═══ RECORDED INFORMATION ═══
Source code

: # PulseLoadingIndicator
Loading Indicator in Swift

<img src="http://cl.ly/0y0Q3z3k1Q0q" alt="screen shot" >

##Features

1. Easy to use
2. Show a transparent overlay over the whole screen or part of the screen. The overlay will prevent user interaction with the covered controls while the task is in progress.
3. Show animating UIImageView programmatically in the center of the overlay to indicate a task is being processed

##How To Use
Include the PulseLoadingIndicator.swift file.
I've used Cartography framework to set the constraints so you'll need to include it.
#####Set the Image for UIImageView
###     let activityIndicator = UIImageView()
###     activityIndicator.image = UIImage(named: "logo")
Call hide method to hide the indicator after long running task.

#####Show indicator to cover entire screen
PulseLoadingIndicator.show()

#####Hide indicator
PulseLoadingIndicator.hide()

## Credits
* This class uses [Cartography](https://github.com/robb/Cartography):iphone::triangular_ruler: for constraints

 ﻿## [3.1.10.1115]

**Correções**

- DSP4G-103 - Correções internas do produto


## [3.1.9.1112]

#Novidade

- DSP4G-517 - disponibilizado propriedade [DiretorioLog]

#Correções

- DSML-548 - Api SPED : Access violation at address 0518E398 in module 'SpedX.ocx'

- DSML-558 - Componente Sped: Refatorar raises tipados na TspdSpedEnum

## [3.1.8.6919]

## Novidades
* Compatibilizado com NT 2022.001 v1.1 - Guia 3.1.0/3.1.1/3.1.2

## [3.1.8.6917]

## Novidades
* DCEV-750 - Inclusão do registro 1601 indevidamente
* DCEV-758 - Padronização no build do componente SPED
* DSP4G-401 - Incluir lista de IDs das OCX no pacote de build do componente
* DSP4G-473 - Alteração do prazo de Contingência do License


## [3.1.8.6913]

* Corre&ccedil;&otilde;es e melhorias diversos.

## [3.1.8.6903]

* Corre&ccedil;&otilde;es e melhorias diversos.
═══
Please, from the entries above, set down exactly the lines from the one containing "activityIndicator = UIImageView()" through the one containing "#####Hide indicator", and only those.

###     let activityIndicator = UIImageView()
###     activityIndicator.image = UIImage(named: "logo")
Call hide method to hide the indicator after long running task.

#####Show indicator to cover entire screen
PulseLoadingIndicator.show()

#####Hide indicator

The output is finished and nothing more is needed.